======== Extracted material ========

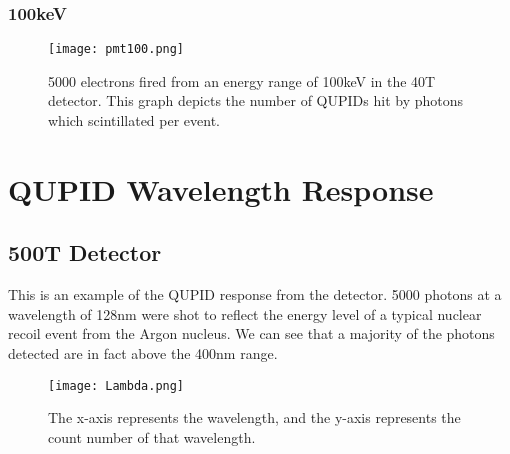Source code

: \documentclass[11pt,a4paper,oneside]{report}
\begin{document}
\newpage
\subsubsection{100keV}
\begin{figure}[htb]
\centering
\texttt{[image: pmt100.png]}
\caption{5000 electrons fired from an energy range of 100keV in the 40T detector. This graph depicts the number of QUPIDs hit by photons which scintillated per event.}
\end{figure}

\newpage
\section{QUPID Wavelength Response}
\subsection{500T Detector}
This is an example of the QUPID response from the detector. 5000 photons at a wavelength of 128nm were shot to reflect the energy level of a typical nuclear recoil event from the Argon nucleus. We can see that a majority of the photons detected are in fact above the 400nm range.

\begin{figure}[htb]
\centering
\texttt{[image: Lambda.png]}
\caption{The x-axis represents the wavelength, and the y-axis represents the count number of that wavelength.}
\end{figure}
\end{document}
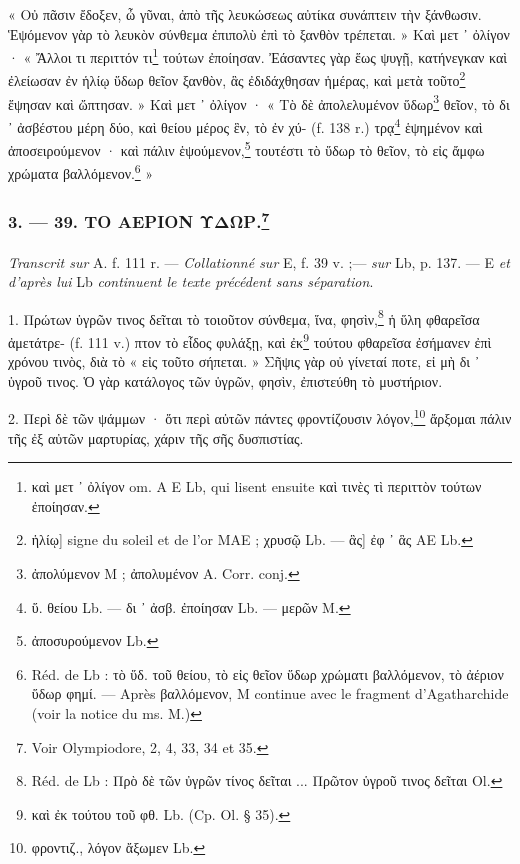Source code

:\documentclass[a4paper, 11pt, oneside, polutonikogreek, french]{article}
\begin{document}
« Οὐ πᾶσιν ἔδοξεν, ὦ γῦναι, ἀπὸ τῆς λευκώσεως αὐτίκα συνάπτειν τὴν ξάνθωσιν. Ἑψόμενον γὰρ τὸ λευκὸν σύνθεμα ἐπιπολὺ ἐπὶ τὸ ξανθὸν τρέπεται. » Καὶ μετ ᾽ ὀλίγον · « Ἄλλοι τι περιττόν τι\footnote{καὶ μετ ᾽ ὀλίγον om. A E Lb, qui lisent ensuite καὶ τινὲς τὶ περιττὸν τούτων ἐποίησαν.} τούτων ἐποίησαν. Ἐάσαντες γὰρ ἕως ψυγῇ, κατήνεγκαν καὶ ἐλείωσαν ἐν ἡλίῳ ὕδωρ θεῖον ξανθὸν, ἃς ἐδιδάχθησαν ἡμέρας, καὶ μετὰ τοῦτο\footnote{ἡλίῳ] signe du soleil et de l'or MAE ; χρυσῷ Lb. --- ἃς] ἐφ ᾽ ἃς AE Lb.} ἕψησαν καὶ ὤπτησαν. » Καὶ μετ ᾽ ὀλίγον · « Τὸ δὲ ἀπολελυμένον ὕδωρ\footnote{ἀπολύμενον M ; ἀπολυμένον A. Corr. conj.} θεῖον, τὸ δι ᾽ ἀσβέστου μέρη δύο, καὶ θείου μέρος ἓν, τὸ ἐν χύ- (f. 138 r.) τρᾳ\footnote{ὕ. θείου Lb. --- δι ᾽ ἀσβ. ἐποίησαν Lb. --- μερῶν M.} ἑψημένον καὶ ἀποσειρούμενον · καὶ πάλιν ἑψούμενον,\footnote{ἀποσυρούμενον Lb.} τουτέστι τὸ ὕδωρ τὸ θεῖον, τὸ εἰς ἄμφω χρώματα βαλλόμενον.\footnote{Réd. de Lb : τὸ ὕδ. τοῦ θείου, τὸ εἰς θεῖον ὕδωρ χρώματι βαλλόμενον, τὸ ἀέριον ὕδωρ φημί. --- Après βαλλόμενον, M continue avec le fragment d'Agatharchide (voir la notice du ms. M.)} »

\bigskip
\centerline{\EightStarTaper}
\centerline{\EightStarTaper\EightStarTaper}
\bigskip

\subsubsection[3. --- 39. ΤΟ ΑΕΡΙΟΝ ΥΔΩΡ.]{3. --- 39. ΤΟ ΑΕΡΙΟΝ ΥΔΩΡ.\footnote{Voir Olympiodore, 2, 4, 33, 34 et 35.}}
\paragraph{}
\emph{Transcrit sur} A. f. 111 r. --- \emph{Collationné sur} E, f. 39 v. ;--- \emph{sur} Lb, p. 137. --- E \emph{et d'après lui} Lb \emph{continuent le texte précédent sans séparation}.

\bigskip

1. Πρώτων ὑγρῶν τινος δεῖται τὸ τοιοῦτον σύνθεμα, ἵνα, φησὶν,\footnote{Réd. de Lb : Πρὸ δὲ τῶν ὐγρῶν τίνος δεῖται ... Πρῶτον ὑγροῦ τινος δεῖται Ol.} ἡ ὕλη φθαρεῖσα ἀμετάτρε- (f. 111 v.) πτον τὸ εἶδος φυλάξῃ, καὶ ἐκ\footnote{καὶ ἐκ τούτου τοῦ φθ. Lb. (Cp. Ol. § 35).} τούτου φθαρεῖσα ἐσήμανεν ἐπὶ χρόνου τινὸς, διὰ τὸ « εἰς τοῦτο σήπεται. » Σῆψις γὰρ οὐ γίνεταί ποτε, εἰ μὴ δι ᾽ ὑγροῦ τινος. Ὁ γὰρ κατάλογος τῶν ὑγρῶν, φησὶν, ἐπιστεύθη τὸ μυστήριον.

2. Περὶ δὲ τῶν ψάμμων · ὅτι περὶ αὐτῶν πάντες φροντίζουσιν λόγον,\footnote{φροντιζ., λόγον ἄξωμεν Lb.} ἄρξομαι πάλιν τῆς ἐξ αὐτῶν μαρτυρίας, χάριν τῆς σῆς δυσπιστίας.
\end{document}

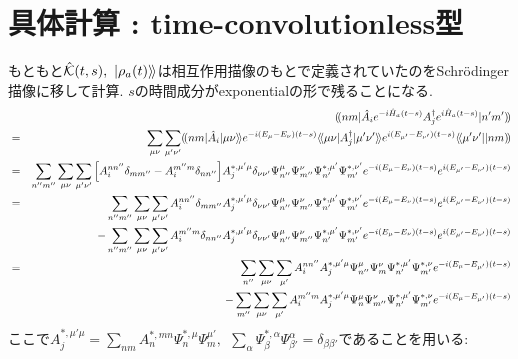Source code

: \documentclass[10.5pt,a4paper]{jreport}
\newcommand{\dket}[1]{| #1 \rangle \! \rangle}
\newcommand{\dbra}[1]{\langle \! \langle #1 |}
\newcommand{\dpbra}[1]{( \! ( #1 |}
\newcommand{\dpket}[1]{| #1 ) \! )}
\newcommand{\calK}{{\cal K}}
\begin{document}
\section{具体計算 : time-convolutionless型}
もともと$\hat{\calK}(t, s),\ \dket{\rho_a(t)}$は相互作用描像のもとで定義されていたのをSchr\"odinger描像に移して計算. $s$の時間成分がexponentialの形で残ることになる.
\begin{eqnarray}
 \nonumber &&\dpbra{nm}\hat{A}_ie^{-i\hat{H}_a(t-s)}A_j^\dagger e^{i\hat{H}_a(t-s)}\dpket{n'm'}\\
  &=& \sum_{\mu\nu}\sum_{\mu'\nu'}\dpbra{nm}\hat{A}_i\dket{\mu\nu}e^{-i(E_\mu - E_\nu)(t-s)}\dbra{\mu\nu}A_j^\dagger \dket{\mu'\nu'}e^{i(E_{\mu'} - E_{\nu'})(t-s)}\dbra{\mu'\nu'}\dpket{nm}\\
  \nonumber &=& \sum_{n''m''}\sum_{\mu\nu}\sum_{\mu'\nu'}\bqty{A_i^{nn''}\delta_{mm''} - A_i^{m''m}\delta_{nn''}}A_j^{*, \mu'\mu}\delta_{\nu\nu'}\Psi_{n''}^{\mu}\Psi_{m''}^{\nu}\Psi_{n'}^{*, \mu'}\Psi_{m'}^{*, \nu'}e^{-i(E_\mu - E_\nu)(t-s)}e^{i(E_{\mu'} - E_{\nu'})(t-s)}\\
  \nonumber &=&\sum_{n''m''}\sum_{\mu\nu}\sum_{\mu'\nu'}A_i^{nn''}\delta_{mm''}A_j^{*, \mu'\mu}\delta_{\nu\nu'}\Psi_{n''}^{\mu}\Psi_{m''}^{\nu}\Psi_{n'}^{*, \mu'}\Psi_{m'}^{*, \nu'}e^{-i(E_\mu - E_\nu)(t-s)}e^{i(E_{\mu'} - E_{\nu'})(t-s)}\\
  &&- \sum_{n''m''}\sum_{\mu\nu}\sum_{\mu'\nu'}A_i^{m''m}\delta_{nn''}A_j^{*, \mu'\mu}\delta_{\nu\nu'}\Psi_{n''}^{\mu}\Psi_{m''}^{\nu}\Psi_{n'}^{*, \mu'}\Psi_{m'}^{*, \nu'}e^{-i(E_\mu - E_\nu)(t-s)}e^{i(E_{\mu'} - E_{\nu'})(t-s)}\\
  \nonumber &=&\sum_{n''}\sum_{\mu\nu}\sum_{\mu'}A_i^{nn''}A_j^{*, \mu'\mu}\Psi_{n''}^{\mu}\Psi_{m}^{\nu}\Psi_{n'}^{*, \mu'}\Psi_{m'}^{*, \nu}e^{-i(E_\mu - E_{\mu'})(t-s)}\\
  &&- \sum_{m''}\sum_{\mu\nu}\sum_{\mu'}A_i^{m''m}A_j^{*, \mu'\mu}\Psi_{n}^{\mu}\Psi_{m''}^{\nu}\Psi_{n'}^{*, \mu'}\Psi_{m'}^{*, \nu}e^{-i(E_\mu - E_{\mu'})(t-s)}\label{mid}
\end{eqnarray}
ここで$A_j^{*,\mu'\mu} = \sum_{nm}A^{*, mn}_n\Psi_n^{*, \mu}\Psi_m^{\mu'},\ \ \sum_\alpha \Psi_\beta^{*, \alpha}\Psi_{\beta'}^\alpha = \delta_{\beta\beta'}$であることを用いる:
\end{document}

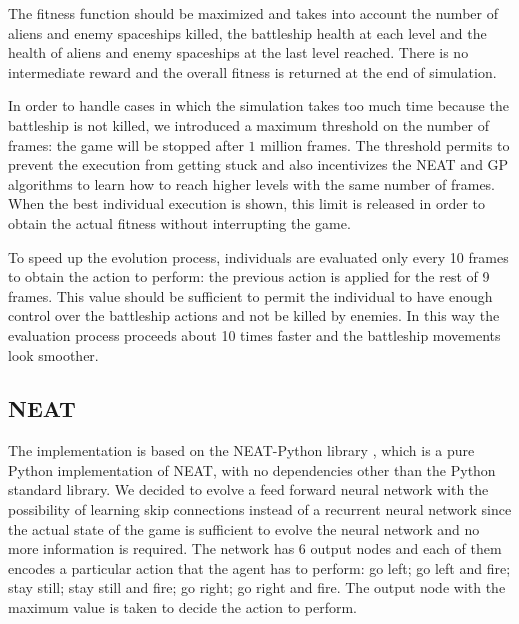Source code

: The fitness function should be maximized and takes into account the number of aliens and
enemy spaceships killed, the battleship health at each level and the health of aliens and
enemy spaceships at the last level reached. There is no intermediate reward and the overall
fitness is returned at the end of simulation.

In order to handle cases in which the simulation takes too much time because the battleship
is not killed, we introduced a maximum threshold on the number of frames: the game will be
stopped after $1$ million frames. The threshold permits to prevent the execution from getting
stuck and also incentivizes the NEAT and GP algorithms to learn how to reach higher levels
with the same number of frames. When the best individual execution is shown,
this limit is released in order to obtain the actual fitness without interrupting the game.

To speed up the evolution process, individuals are evaluated only every 10 frames to obtain
the action to perform: the previous action is applied for the rest of 9 frames. This value
should be sufficient to permit the individual to have enough control over the battleship
actions and not be killed by enemies. In this way the evaluation process proceeds about 10
times faster and the battleship movements look smoother.


\subsection{NEAT}
The implementation is based on the NEAT-Python library \cite{NEAT-Python}, which is a pure Python
implementation of NEAT, with no dependencies other than the Python standard library.
We decided to evolve a feed forward neural network with the possibility of learning skip
connections instead of a recurrent neural network since the actual state of the game is
sufficient to evolve the neural network and no more information is required. The network has 6
output nodes and each of them encodes a particular action that the agent has to perform:
go left; go left and fire; stay still; stay still and fire; go right; go right and fire.
The output node with the maximum value is taken to decide the action to perform.

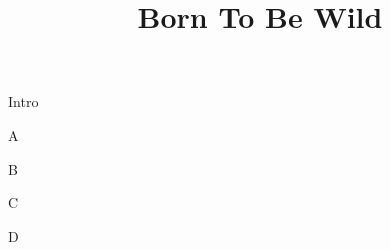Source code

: \documentclass[timestamp]{jazzgrid}
\title{Born To Be Wild}
\begin{document}
\maketitle
\begin{musicsection}{Intro}
\barline
	{}
	{\barfour{}{}{}{}{}}
	{\barfour{}{}{}{}{}}
	{\barfour{}{}{}{}{}}
\barline
	{\barfour{}{}{}{}{}}
	{\barfour{}{}{}{}{}}
	{\barfour{}{}{}{}{}}
	{\barfour{}{}{}{}{}}
\end{musicsection}

\begin{musicsection}{A}
\barline
	{}
	{\barfour{}{}{}{}{}}
	{\barfour{}{}{}{}{}}
	{\barfour{}{}{}{}{}}
\barline
	{\barfour{}{}{}{}{}}
	{\barfour{}{}{}{}{}}
	{\barfour{}{}{}{}{}}
	{\barfour{}{}{}{}{}}
\end{musicsection}

\begin{musicsection}{B}
\barline
	{}
	{}
	{}
	{}
\barline
	{}
	{}
	{}
	{}
\end{musicsection}

\begin{musicsection}{C}
\barline
	{}
	{\barfour{}{}{}{}{}}
	{}
	{\barfour{}{}{}{}{}}
\barline
	{}
	{}
	{}
	{\barfour{}{}{}{}{}}
\end{musicsection}

\begin{musicsection}{D}
\barline
	{}
	{}
	{}
	{}
\barline
	{}
	{}
	{}
	{}
\end{musicsection}
\end{document}
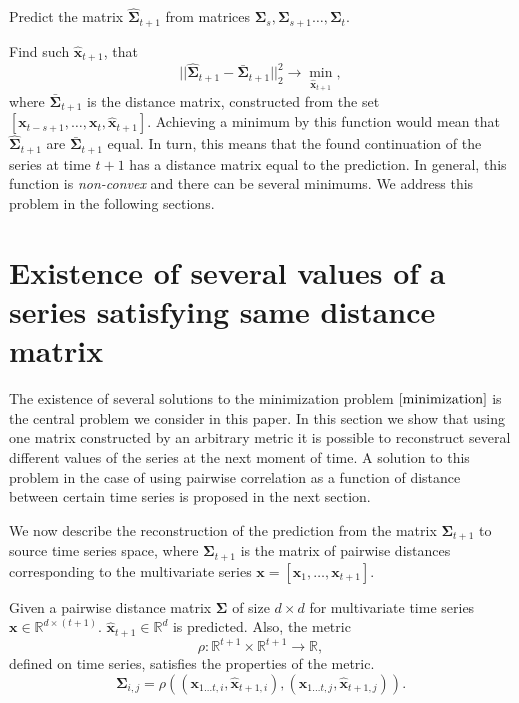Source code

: \documentclass[12pt]{article}
\begin{document}
Predict the matrix $\hat{\mathbf{\Sigma}}_{t+1}$ from matrices $\mathbf{\Sigma}_s, \mathbf{\Sigma}_{s+1} \ldots, \mathbf{\Sigma}_{t}$.

Find such $\mathbf{\hat{x}}_{t+1}$, that
\[ ||\hat{\mathbf{\Sigma}}_{t+1} - \bar{\mathbf{\Sigma}}_{t+1}||_2^2 \rightarrow \min_{\mathbf{\hat{x}}_{t+1}}, \tag{1} \label{minimization}\] 
where $\bar{\mathbf{\Sigma}}_{t+1}$ is the distance matrix, constructed from the set $[\mathbf{x}_{t-s+1}, \ldots, \mathbf{x}_{t}, \mathbf{\hat{x}}_{t+1}]$. Achieving a minimum by this function would mean that $\hat{\mathbf{\Sigma}}_{t+1}$ are $\bar{\mathbf{\Sigma}}_{t+1}$ equal. In turn, this means that the found continuation of the series at time $t+1$ has a distance matrix equal to the prediction. In general, this function is \emph{non-convex} and there can be several minimums. We address this problem in the following sections.

\section{Existence of several values of a series satisfying same distance matrix}

The existence of several solutions to the minimization problem $\eqref{minimization}$ is the central problem we consider in this paper. In this section we show that using one matrix constructed by an arbitrary metric it is possible to reconstruct several different values of the series at the next moment of time. A solution to this problem in the case of using pairwise correlation as a function of distance between certain time series is proposed in the next section.

We now describe the reconstruction of the prediction from the matrix $\mathbf{\Sigma}_{t+1}$ to source time series space, where $\mathbf{\Sigma}_{t+1}$ is the matrix of pairwise distances corresponding to the multivariate series $\mathbf{x}=[\mathbf{x}_1, \ldots, \mathbf{x}_{t+1}]$.

Given a pairwise distance matrix $\mathbf{\Sigma}$ of size $d \times d$ for multivariate time series $\mathbf{x} \in \mathbb{R}^{d \times (t+1)}$. $\hat{\mathbf{x}}_{t+1} \in \mathbb{R}^d$ is predicted. Also, the metric \[ \rho : \mathbb{R}^{t+1} \times \mathbb{R}^{t+1} \rightarrow \mathbb{R}, \] defined on time series, satisfies the properties of the metric.
\[\mathbf{\Sigma}_{i,j} = \rho((\mathbf{x}_{1 \ldots t, i}, \hat{\mathbf{x}}_{t+1, i}), (\mathbf{x}_{1 \ldots t, j}, \hat{\mathbf{x}}_{t+1, j})).\]
\end{document}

========

(Directions for this task)
Wherever the string "pairwise" occurs in the data, copy the line that holds it.

(Problem solution)
The existence of several solutions to the minimization problem $\eqref{minimization}$ is the central problem we consider in this paper. In this section we show that using one matrix constructed by an arbitrary metric it is possible to reconstruct several different values of the series at the next moment of time. A solution to this problem in the case of using pairwise correlation as a function of distance between certain time series is proposed in the next section.
We now describe the reconstruction of the prediction from the matrix $\mathbf{\Sigma}_{t+1}$ to source time series space, where $\mathbf{\Sigma}_{t+1}$ is the matrix of pairwise distances corresponding to the multivariate series $\mathbf{x}=[\mathbf{x}_1, \ldots, \mathbf{x}_{t+1}]$.
Given a pairwise distance matrix $\mathbf{\Sigma}$ of size $d \times d$ for multivariate time series $\mathbf{x} \in \mathbb{R}^{d \times (t+1)}$. $\hat{\mathbf{x}}_{t+1} \in \mathbb{R}^d$ is predicted. Also, the metric \[ \rho : \mathbb{R}^{t+1} \times \mathbb{R}^{t+1} \rightarrow \mathbb{R}, \] defined on time series, satisfies the properties of the metric.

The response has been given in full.